(Your instructions)
Check each line of the listing for the string "right", then state how many lines have it. Only the number is wanted.

=======

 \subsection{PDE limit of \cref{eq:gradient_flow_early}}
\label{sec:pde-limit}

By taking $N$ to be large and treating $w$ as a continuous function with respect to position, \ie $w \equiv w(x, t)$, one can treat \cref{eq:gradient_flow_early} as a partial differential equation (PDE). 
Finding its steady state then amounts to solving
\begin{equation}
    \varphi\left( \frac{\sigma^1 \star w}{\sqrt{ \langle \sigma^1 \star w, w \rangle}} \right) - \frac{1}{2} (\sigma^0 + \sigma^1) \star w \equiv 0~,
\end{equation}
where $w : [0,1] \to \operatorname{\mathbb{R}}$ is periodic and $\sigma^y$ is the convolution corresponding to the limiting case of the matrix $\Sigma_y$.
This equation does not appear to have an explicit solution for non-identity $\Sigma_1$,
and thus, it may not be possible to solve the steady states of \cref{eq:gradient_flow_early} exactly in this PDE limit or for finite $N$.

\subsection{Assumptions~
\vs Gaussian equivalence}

=======

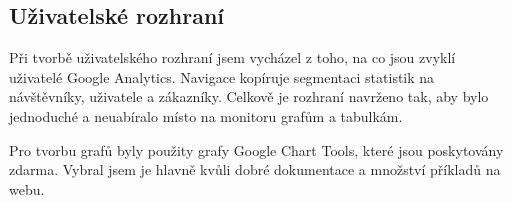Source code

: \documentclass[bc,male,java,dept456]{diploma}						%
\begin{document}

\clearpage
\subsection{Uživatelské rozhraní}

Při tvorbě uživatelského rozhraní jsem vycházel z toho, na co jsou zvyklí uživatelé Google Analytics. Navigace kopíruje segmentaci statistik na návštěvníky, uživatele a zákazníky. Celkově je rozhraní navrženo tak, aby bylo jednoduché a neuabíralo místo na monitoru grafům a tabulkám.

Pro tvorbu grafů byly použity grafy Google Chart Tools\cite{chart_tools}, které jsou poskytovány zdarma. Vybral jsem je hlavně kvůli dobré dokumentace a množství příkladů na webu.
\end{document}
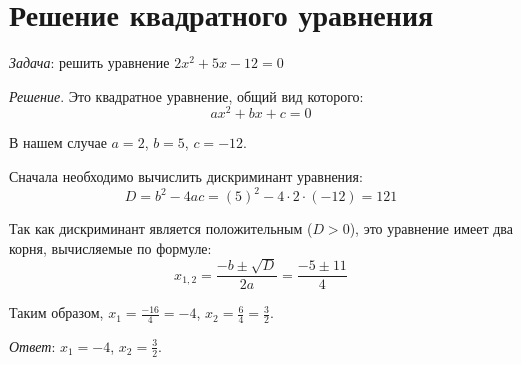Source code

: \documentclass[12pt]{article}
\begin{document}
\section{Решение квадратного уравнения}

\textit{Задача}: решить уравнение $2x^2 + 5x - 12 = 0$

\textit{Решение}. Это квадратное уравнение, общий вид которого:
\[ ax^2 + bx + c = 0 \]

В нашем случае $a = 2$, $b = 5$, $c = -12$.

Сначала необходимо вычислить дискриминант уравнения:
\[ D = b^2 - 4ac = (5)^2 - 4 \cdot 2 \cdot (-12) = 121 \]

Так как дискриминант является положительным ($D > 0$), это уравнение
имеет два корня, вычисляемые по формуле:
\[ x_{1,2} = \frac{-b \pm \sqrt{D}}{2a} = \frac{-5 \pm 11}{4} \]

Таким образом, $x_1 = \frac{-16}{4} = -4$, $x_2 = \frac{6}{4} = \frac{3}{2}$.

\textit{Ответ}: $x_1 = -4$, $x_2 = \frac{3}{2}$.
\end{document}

=======

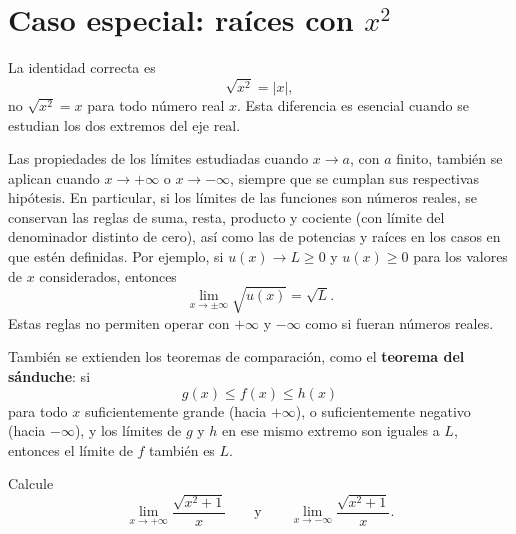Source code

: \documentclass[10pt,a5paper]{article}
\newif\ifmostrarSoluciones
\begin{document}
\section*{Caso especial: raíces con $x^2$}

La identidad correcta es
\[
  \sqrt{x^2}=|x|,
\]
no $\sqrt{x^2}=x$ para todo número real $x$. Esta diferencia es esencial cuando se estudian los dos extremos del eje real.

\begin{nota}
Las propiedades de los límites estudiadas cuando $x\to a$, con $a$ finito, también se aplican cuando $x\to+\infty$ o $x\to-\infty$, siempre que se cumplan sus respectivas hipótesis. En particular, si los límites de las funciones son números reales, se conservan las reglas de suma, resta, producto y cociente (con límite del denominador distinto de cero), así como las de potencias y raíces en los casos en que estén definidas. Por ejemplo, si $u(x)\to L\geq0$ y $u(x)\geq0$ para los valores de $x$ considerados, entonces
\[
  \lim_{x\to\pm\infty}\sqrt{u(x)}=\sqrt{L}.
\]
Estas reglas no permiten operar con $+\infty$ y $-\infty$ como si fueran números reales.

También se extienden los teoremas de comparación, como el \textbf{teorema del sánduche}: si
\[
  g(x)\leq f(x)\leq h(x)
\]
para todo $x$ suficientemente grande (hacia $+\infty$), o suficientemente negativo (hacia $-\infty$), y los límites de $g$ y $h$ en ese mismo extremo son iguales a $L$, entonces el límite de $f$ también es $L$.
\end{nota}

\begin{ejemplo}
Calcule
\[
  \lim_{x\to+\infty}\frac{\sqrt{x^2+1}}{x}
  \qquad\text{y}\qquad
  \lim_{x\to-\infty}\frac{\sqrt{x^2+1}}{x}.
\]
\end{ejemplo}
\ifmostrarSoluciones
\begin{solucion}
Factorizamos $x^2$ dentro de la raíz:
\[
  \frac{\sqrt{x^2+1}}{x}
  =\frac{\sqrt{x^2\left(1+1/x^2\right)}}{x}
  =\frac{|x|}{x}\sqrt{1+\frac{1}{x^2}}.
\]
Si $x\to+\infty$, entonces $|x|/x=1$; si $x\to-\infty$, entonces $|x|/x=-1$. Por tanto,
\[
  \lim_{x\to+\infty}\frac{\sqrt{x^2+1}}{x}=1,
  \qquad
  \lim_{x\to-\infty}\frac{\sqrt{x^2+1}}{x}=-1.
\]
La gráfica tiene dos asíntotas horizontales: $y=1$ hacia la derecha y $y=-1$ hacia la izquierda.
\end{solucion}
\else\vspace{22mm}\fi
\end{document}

=======

(Answer below)
2